----- Records supplied -----

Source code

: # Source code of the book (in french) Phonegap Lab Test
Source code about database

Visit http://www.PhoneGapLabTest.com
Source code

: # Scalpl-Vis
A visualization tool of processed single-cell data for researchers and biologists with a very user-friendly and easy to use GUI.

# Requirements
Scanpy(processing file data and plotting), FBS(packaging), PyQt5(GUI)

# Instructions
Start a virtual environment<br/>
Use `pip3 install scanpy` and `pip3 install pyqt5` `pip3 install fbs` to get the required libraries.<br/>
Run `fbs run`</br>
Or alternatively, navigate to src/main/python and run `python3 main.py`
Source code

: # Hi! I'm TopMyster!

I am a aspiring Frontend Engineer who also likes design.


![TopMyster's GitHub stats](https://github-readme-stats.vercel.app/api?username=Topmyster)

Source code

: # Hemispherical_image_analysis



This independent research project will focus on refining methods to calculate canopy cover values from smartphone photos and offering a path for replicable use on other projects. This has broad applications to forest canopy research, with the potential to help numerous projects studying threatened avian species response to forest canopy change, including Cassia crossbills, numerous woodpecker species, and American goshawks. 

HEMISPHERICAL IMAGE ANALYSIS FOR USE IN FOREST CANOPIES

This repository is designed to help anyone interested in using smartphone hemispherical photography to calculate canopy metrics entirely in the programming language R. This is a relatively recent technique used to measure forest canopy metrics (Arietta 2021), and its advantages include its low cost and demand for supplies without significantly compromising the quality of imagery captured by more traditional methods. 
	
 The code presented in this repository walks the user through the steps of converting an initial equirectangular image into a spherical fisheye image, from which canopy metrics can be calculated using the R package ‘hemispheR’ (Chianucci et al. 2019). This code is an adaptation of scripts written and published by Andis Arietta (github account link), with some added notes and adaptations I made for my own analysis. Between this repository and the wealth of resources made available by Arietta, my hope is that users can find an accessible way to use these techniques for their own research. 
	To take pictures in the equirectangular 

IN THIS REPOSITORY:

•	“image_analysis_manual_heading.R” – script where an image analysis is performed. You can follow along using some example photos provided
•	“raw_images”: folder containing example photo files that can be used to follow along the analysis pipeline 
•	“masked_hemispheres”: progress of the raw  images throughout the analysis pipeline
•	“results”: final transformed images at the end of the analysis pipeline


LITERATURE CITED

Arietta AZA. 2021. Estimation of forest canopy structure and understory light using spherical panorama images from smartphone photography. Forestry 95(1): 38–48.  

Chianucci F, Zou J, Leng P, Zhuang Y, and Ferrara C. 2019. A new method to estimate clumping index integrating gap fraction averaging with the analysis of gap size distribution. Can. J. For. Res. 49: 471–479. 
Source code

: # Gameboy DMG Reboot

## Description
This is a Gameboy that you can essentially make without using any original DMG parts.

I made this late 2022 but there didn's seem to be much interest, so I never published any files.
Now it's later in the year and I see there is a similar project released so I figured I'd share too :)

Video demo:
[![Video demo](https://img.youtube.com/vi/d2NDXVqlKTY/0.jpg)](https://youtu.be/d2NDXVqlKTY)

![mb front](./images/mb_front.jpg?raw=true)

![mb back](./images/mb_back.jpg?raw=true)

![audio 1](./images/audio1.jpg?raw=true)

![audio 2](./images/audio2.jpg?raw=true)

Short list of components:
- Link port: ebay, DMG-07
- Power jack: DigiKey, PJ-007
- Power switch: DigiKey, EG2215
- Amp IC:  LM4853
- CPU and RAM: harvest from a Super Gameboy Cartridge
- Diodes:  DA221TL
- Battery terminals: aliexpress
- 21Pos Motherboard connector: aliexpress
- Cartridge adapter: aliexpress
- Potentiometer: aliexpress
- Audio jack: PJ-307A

-----

--- Work item ---
Repeat the data verbatim, line after line, leaving nothing out.

--- Written answer ---
Source code

: # Source code of the book (in french) Phonegap Lab Test
Source code about database

Visit http://www.PhoneGapLabTest.com
Source code

: # Scalpl-Vis
A visualization tool of processed single-cell data for researchers and biologists with a very user-friendly and easy to use GUI.

# Requirements
Scanpy(processing file data and plotting), FBS(packaging), PyQt5(GUI)

# Instructions
Start a virtual environment<br/>
Use `pip3 install scanpy` and `pip3 install pyqt5` `pip3 install fbs` to get the required libraries.<br/>
Run `fbs run`</br>
Or alternatively, navigate to src/main/python and run `python3 main.py`
Source code

: # Hi! I'm TopMyster!

I am a aspiring Frontend Engineer who also likes design.


![TopMyster's GitHub stats](https://github-readme-stats.vercel.app/api?username=Topmyster)

Source code

: # Hemispherical_image_analysis



This independent research project will focus on refining methods to calculate canopy cover values from smartphone photos and offering a path for replicable use on other projects. This has broad applications to forest canopy research, with the potential to help numerous projects studying threatened avian species response to forest canopy change, including Cassia crossbills, numerous woodpecker species, and American goshawks. 

HEMISPHERICAL IMAGE ANALYSIS FOR USE IN FOREST CANOPIES

This repository is designed to help anyone interested in using smartphone hemispherical photography to calculate canopy metrics entirely in the programming language R. This is a relatively recent technique used to measure forest canopy metrics (Arietta 2021), and its advantages include its low cost and demand for supplies without significantly compromising the quality of imagery captured by more traditional methods. 
	
 The code presented in this repository walks the user through the steps of converting an initial equirectangular image into a spherical fisheye image, from which canopy metrics can be calculated using the R package ‘hemispheR’ (Chianucci et al. 2019). This code is an adaptation of scripts written and published by Andis Arietta (github account link), with some added notes and adaptations I made for my own analysis. Between this repository and the wealth of resources made available by Arietta, my hope is that users can find an accessible way to use these techniques for their own research. 
	To take pictures in the equirectangular 

IN THIS REPOSITORY:

•	“image_analysis_manual_heading.R” – script where an image analysis is performed. You can follow along using some example photos provided
•	“raw_images”: folder containing example photo files that can be used to follow along the analysis pipeline 
•	“masked_hemispheres”: progress of the raw  images throughout the analysis pipeline
•	“results”: final transformed images at the end of the analysis pipeline


LITERATURE CITED

Arietta AZA. 2021. Estimation of forest canopy structure and understory light using spherical panorama images from smartphone photography. Forestry 95(1): 38–48.  

Chianucci F, Zou J, Leng P, Zhuang Y, and Ferrara C. 2019. A new method to estimate clumping index integrating gap fraction averaging with the analysis of gap size distribution. Can. J. For. Res. 49: 471–479. 
Source code

: # Gameboy DMG Reboot

## Description
This is a Gameboy that you can essentially make without using any original DMG parts.

I made this late 2022 but there didn's seem to be much interest, so I never published any files.
Now it's later in the year and I see there is a similar project released so I figured I'd share too :)

Video demo:
[![Video demo](https://img.youtube.com/vi/d2NDXVqlKTY/0.jpg)](https://youtu.be/d2NDXVqlKTY)

![mb front](./images/mb_front.jpg?raw=true)

![mb back](./images/mb_back.jpg?raw=true)

![audio 1](./images/audio1.jpg?raw=true)

![audio 2](./images/audio2.jpg?raw=true)

Short list of components:
- Link port: ebay, DMG-07
- Power jack: DigiKey, PJ-007
- Power switch: DigiKey, EG2215
- Amp IC:  LM4853
- CPU and RAM: harvest from a Super Gameboy Cartridge
- Diodes:  DA221TL
- Battery terminals: aliexpress
- 21Pos Motherboard connector: aliexpress
- Cartridge adapter: aliexpress
- Potentiometer: aliexpress
- Audio jack: PJ-307A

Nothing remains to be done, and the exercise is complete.